I understand why some people find the quotative like grating. It's because it originated with young people, and older people are often bothered by new language uses that come from the young. It makes them feel, well, old. And out of touch. And on their way out.
The question this raises for me is, when is it reasonable to condemn a new linguistic development like this one? It's obviously absurd to say that English should be frozen in all the terms and usages that were common whenever you happened to have grown up; language is constantly changing. To hold otherwise is to be an insufferable fuddy-duddy. On the other hand, there are some usages or expressions that there are good reasons to denounce.
For instance, my personal linguistic pet peeve is the expression "I could care less," which some time in the last couple of decades all but replaced its antecedent, "I couldn't care less." The reason it infuriates me is that when you say "I could care less" you're actually saying not just something other than what you mean, you're saying the opposite of what you mean. Although I understand that I've lost the battle on this one, I'm going to keep saying "I couldn't care less," even if eventually it marks me as some kind of weirdo.
In this case, I think I have a perfectly good case that the old expression is better than the new expression. You could argue that everyone understands that when you say "I could care less" you actually mean the opposite of what you're saying, and you'd be right, but at least I have a sound reason for my position. And that's what most language complaints lack. For instance, if "I was like" to mean "I said" bothers you, can you offer a reason why, beyond, "That's not how people should talk"? Probably not.
The danger, however, is that if we're too open-minded, and say that since English is a gloriously evolving system where anything goes, we'll lose our willingness to say that some words and expressions are better than others, because of how they describe an idea, or even just how they sound. It would be no fun if you greeted every newly minted word with a thumbs-up just because we want to let a thousand language flowers bloom. For example, when Sarah Palin invented the word "refudiate," the problem was that she just meant to say "repudiate"-it wasn't some new idea that incorporated elements of both refuting and repudiating. She uses it just to mean repudiate, as in deny, denounce, etc., and not to mean refute, as in make an argument in opposition to. And, of course, instead of just saying "I made a mistake-who doesn't when talking sometimes?" she asserted that she meant to say that all along, which was plainly ridiculous.

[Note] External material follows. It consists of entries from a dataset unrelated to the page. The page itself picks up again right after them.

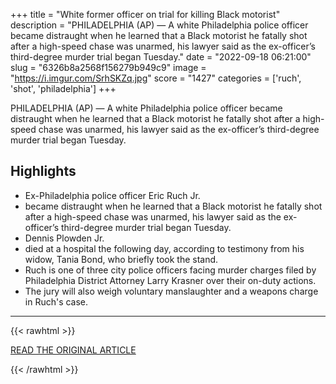 +++
title = "White former officer on trial for killing Black motorist"
description = "PHILADELPHIA (AP) — A white Philadelphia police officer became distraught when he learned that a Black motorist he fatally shot after a high-speed chase was unarmed, his lawyer said as the ex-officer’s third-degree murder trial began Tuesday."
date = "2022-09-18 06:21:00"
slug = "6326b8a2568f156279b949c9"
image = "https://i.imgur.com/SrhSKZq.jpg"
score = "1427"
categories = ['ruch', 'shot', 'philadelphia']
+++

PHILADELPHIA (AP) — A white Philadelphia police officer became distraught when he learned that a Black motorist he fatally shot after a high-speed chase was unarmed, his lawyer said as the ex-officer’s third-degree murder trial began Tuesday.

## Highlights

- Ex-Philadelphia police officer Eric Ruch Jr.
- became distraught when he learned that a Black motorist he fatally shot after a high-speed chase was unarmed, his lawyer said as the ex-officer’s third-degree murder trial began Tuesday.
- Dennis Plowden Jr.
- died at a hospital the following day, according to testimony from his widow, Tania Bond, who briefly took the stand.
- Ruch is one of three city police officers facing murder charges filed by Philadelphia District Attorney Larry Krasner over their on-duty actions.
- The jury will also weigh voluntary manslaughter and a weapons charge in Ruch's case.

---

{{< rawhtml >}}
  <p class="article-category">
    <a target="_blank" href="https://apnews.com/article/police-philadelphia-7ea259c477b7affc5977858502bea5c8">READ THE ORIGINAL ARTICLE</a>
  </p>
{{< /rawhtml >}}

It's true that we still associate "I was like…" with the informal speech of younger people, and you wouldn't use it in something like a news article ("Today, President Obama announced a new national security strategy. He was like, 'America faces many threats'..."). But in and of itself that doesn't make it problematic. In fact, it's even a little richer than "I said" because it evokes a meeting of feeling and language-"I was like" isn't just about what came out of your mouth, it also implies a state of mind.
Anyhow, thinking about this has reminded me that the impulse to sneer at new usages just because people like you didn't come up with them is usually wrong, unless you can come up with a good reason to do so. But I still reserve my right to get mad at "I could care less."
I now return you to your regularly scheduled programming.